Essentialome-Wide Multigenerational Imaging Reveals Mechanistic Origins of Cell Growth Laws
Essentialome-Wide Multigenerational Imaging Reveals Mechanistic Origins of Cell Growth Laws
Eaton, D. S.; Sanchez, C.; Gutierrez-Lopez, L.; Shenker, J. Q.; Goulev, Y.; Watson, B. R.; Henriot, V.; Garner, E. C.; Justman, Q. A.; Moffitt, J. R.; Paulsson, J.
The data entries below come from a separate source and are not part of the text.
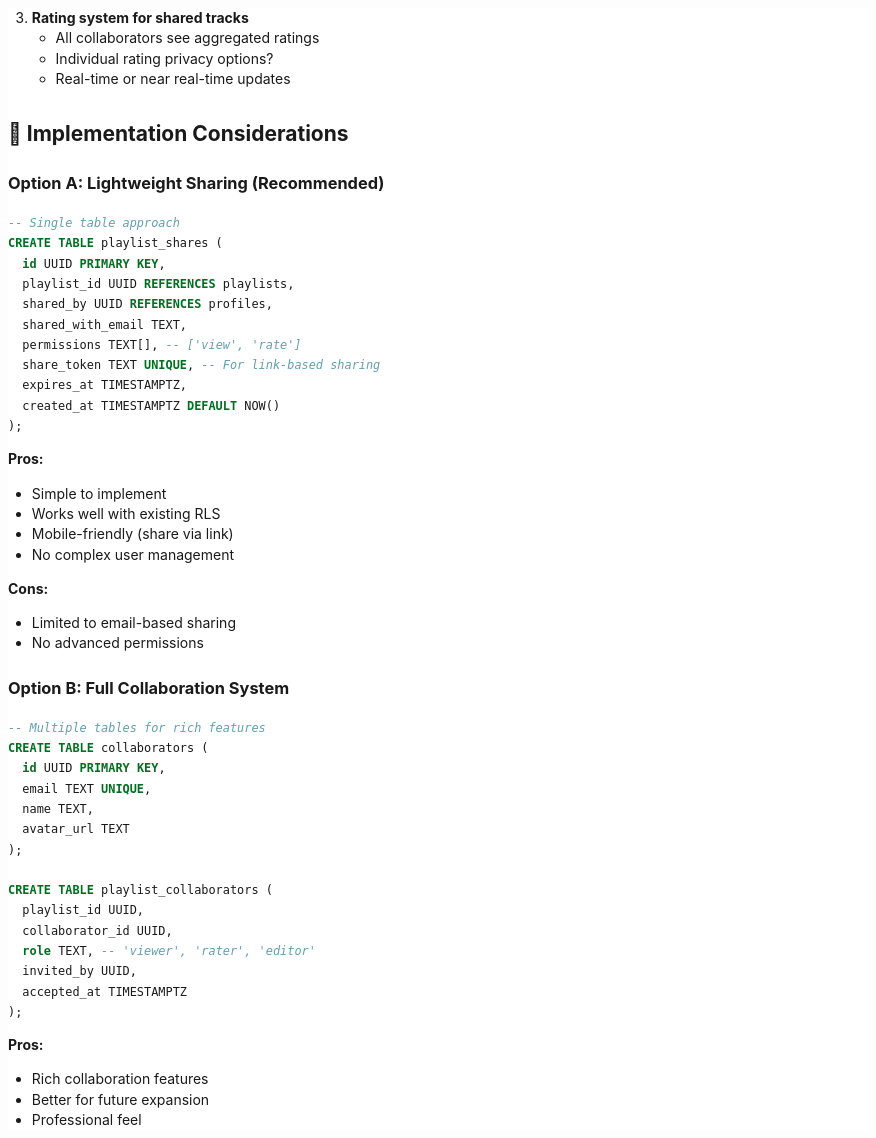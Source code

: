 3. **Rating system for shared tracks**
   - All collaborators see aggregated ratings
   - Individual rating privacy options?
   - Real-time or near real-time updates

## 🤔 Implementation Considerations

### Option A: Lightweight Sharing (Recommended)
```sql
-- Single table approach
CREATE TABLE playlist_shares (
  id UUID PRIMARY KEY,
  playlist_id UUID REFERENCES playlists,
  shared_by UUID REFERENCES profiles,
  shared_with_email TEXT,
  permissions TEXT[], -- ['view', 'rate']
  share_token TEXT UNIQUE, -- For link-based sharing
  expires_at TIMESTAMPTZ,
  created_at TIMESTAMPTZ DEFAULT NOW()
);
```

**Pros:**
- Simple to implement
- Works well with existing RLS
- Mobile-friendly (share via link)
- No complex user management

**Cons:**
- Limited to email-based sharing
- No advanced permissions

### Option B: Full Collaboration System
```sql
-- Multiple tables for rich features
CREATE TABLE collaborators (
  id UUID PRIMARY KEY,
  email TEXT UNIQUE,
  name TEXT,
  avatar_url TEXT
);

CREATE TABLE playlist_collaborators (
  playlist_id UUID,
  collaborator_id UUID,
  role TEXT, -- 'viewer', 'rater', 'editor'
  invited_by UUID,
  accepted_at TIMESTAMPTZ
);
```

**Pros:**
- Rich collaboration features
- Better for future expansion
- Professional feel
AbstractOptical Pooled Screening (OPS) enables precise measurement of pooled genetic libraries in single, highly multiplexed microscopy experiments, linking image-based phenotypes to genotypes at genome-scale. However, no method has combined large-scale OPS with multi-generational time-lapse imaging, which is especially important for studying single-cell dynamics and physiology in microbes. Here we develop MARLIN, a technique for multigenerational time-lapse OPS in a microfluidic device and leverage it to map live-cell imaging data to genetic perturbations in a ~130,000-strain mismatch-CRISPRi library targeting all essential genes in E. coli. The resulting dataset comprises nearly a hundred million cell cycles and 1.6 billion cells, representing an average of 33 different knockdowns per gene, and provides quantitative measures of morphology and growth for each essential gene with respect to dose. We clustered our multidimensional time-lapse phenotypes to reveal exceptional correlations across co-functional genes, allowing us to systematically discover roles for essential genes of unknown function, as well as implicate RNase E as required for replication initiation. Further, we assayed dose-dependent correlations between growth and cell size for single genes, demonstrating shared regulation of size with ribosome synthesis, while also identifying limitations in existing growth control models. We reconcile these models with our data by positing SpoT as a sensor of translation elongation, which we validate through several lines of genetic and biochemical evidence. Finally, we show that a simple proteome-allocation model - where (p)ppGpp-control only passively limits division protein synthesis - explains all our size-growth scaling behaviors while also quantitatively linking cell size to ribosome abundance. Looking forward, we anticipate that MARLIN will be an essential tool for high-throughput genotype to phenotype mapping in microbes.